Sent a pit pouch to RavenTree78 and got back these 6 Roo leather beauties. I got the better end of that deal. Thanks for your generosity man!! Imma band one of these up ASAP.


----------



## KawKan (May 11, 2013)

Raventree78 is the man!
Those look really nice!


----------



## andypandy1 (Apr 8, 2016)

Raven tree comes through again, stand up guy he is


----------



## treefork (Feb 1, 2010)

Nice !


----------



## Covert5 (Feb 7, 2018)

Sweet! Awesome score!


----------



## SLINGDUDE (Aug 15, 2018)

nice pouches!


----------



## Sandstorm (Apr 5, 2021)

Thanks guys. I’m pleased for sure.


----------



## Sandstorm (Apr 5, 2021)

Look how cool the pouches look with that white and black lanyard!
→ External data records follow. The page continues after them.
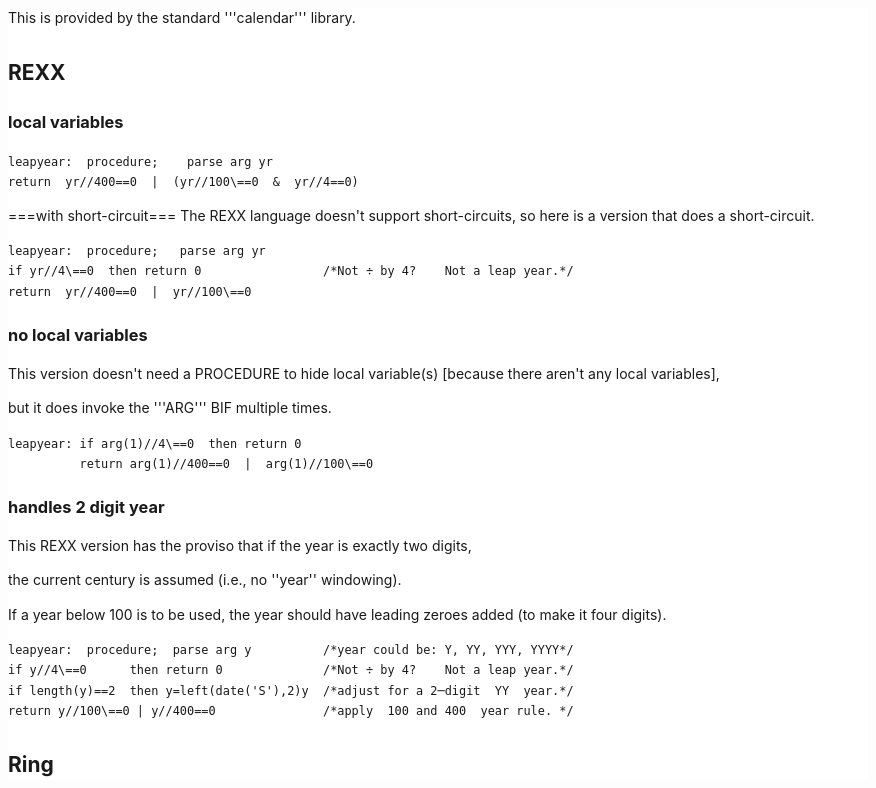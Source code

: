 This is provided by the standard '''calendar''' library.


## REXX


### local variables


```rexx
leapyear:  procedure;    parse arg yr
return  yr//400==0  |  (yr//100\==0  &  yr//4==0)
```


===with short-circuit===
The REXX language doesn't support short-circuits, so here is a version that does a short-circuit.

```rexx
leapyear:  procedure;   parse arg yr
if yr//4\==0  then return 0                 /*Not ÷ by 4?    Not a leap year.*/
return  yr//400==0  |  yr//100\==0
```



### no local variables

This version doesn't need a PROCEDURE to hide local variable(s)   [because there aren't any local variables],

but it does invoke the   '''ARG'''   BIF multiple times.

```rexx
leapyear: if arg(1)//4\==0  then return 0
          return arg(1)//400==0  |  arg(1)//100\==0
```



### handles 2 digit year

This REXX version has the proviso that if the year is exactly two digits,

the current century is assumed   (i.e.,   no ''year'' windowing).


If a year below 100 is to be used, the year should have leading zeroes added (to make it four digits).

```rexx
leapyear:  procedure;  parse arg y          /*year could be: Y, YY, YYY, YYYY*/
if y//4\==0      then return 0              /*Not ÷ by 4?    Not a leap year.*/
if length(y)==2  then y=left(date('S'),2)y  /*adjust for a 2─digit  YY  year.*/
return y//100\==0 | y//400==0               /*apply  100 and 400  year rule. */
```



## Ring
I might have to make a white handle wrap for it now.


----------



## raventree78 (Apr 20, 2016)

Nice lookin' rig  I personally like the torque with a paracord wrap, jessie harris on youtube did an awesome vid on how to wrap a torque, it is the method I use too


----------



## Sandstorm (Apr 5, 2021)

raventree78 said:


> Nice lookin' rig  I personally like the torque with a paracord wrap, jessie harris on youtube did an awesome vid on how to wrap a torque, it is the method I use too


Yep I’ve actually been trying to follow that one but it’s a little confusing with the reversed camera angle. Well that and it was 1am when I tried it. I’m gonna give it another go tonight.
Im not sure though, I kind of liked the idea of black and neon orange lol (Sort of Tron kind of). So we’ll see 😉. For some reason I bought all black slingshots, so I could always go black and white on the scout LT or something. Decisions, decisions. 🤣

Anyway, thanks again for the pouches, I got out with the oval cut this morning and it’s just the perfect size. Lobbed some 7/16 down range before it got too hot outside to breathe lol.


----------



## Sandstorm (Apr 5, 2021)

Quick update: These pouches are sweet. Super comfortable, good feedback, they pocket really well and the size makes them pretty versatile. I’ve only used the oval ones so far.


----------



## skarrd (Jul 20, 2011)

i like the Roo pouches i got from Raventree a while back,still shooting the first one on a second set of tubes


----------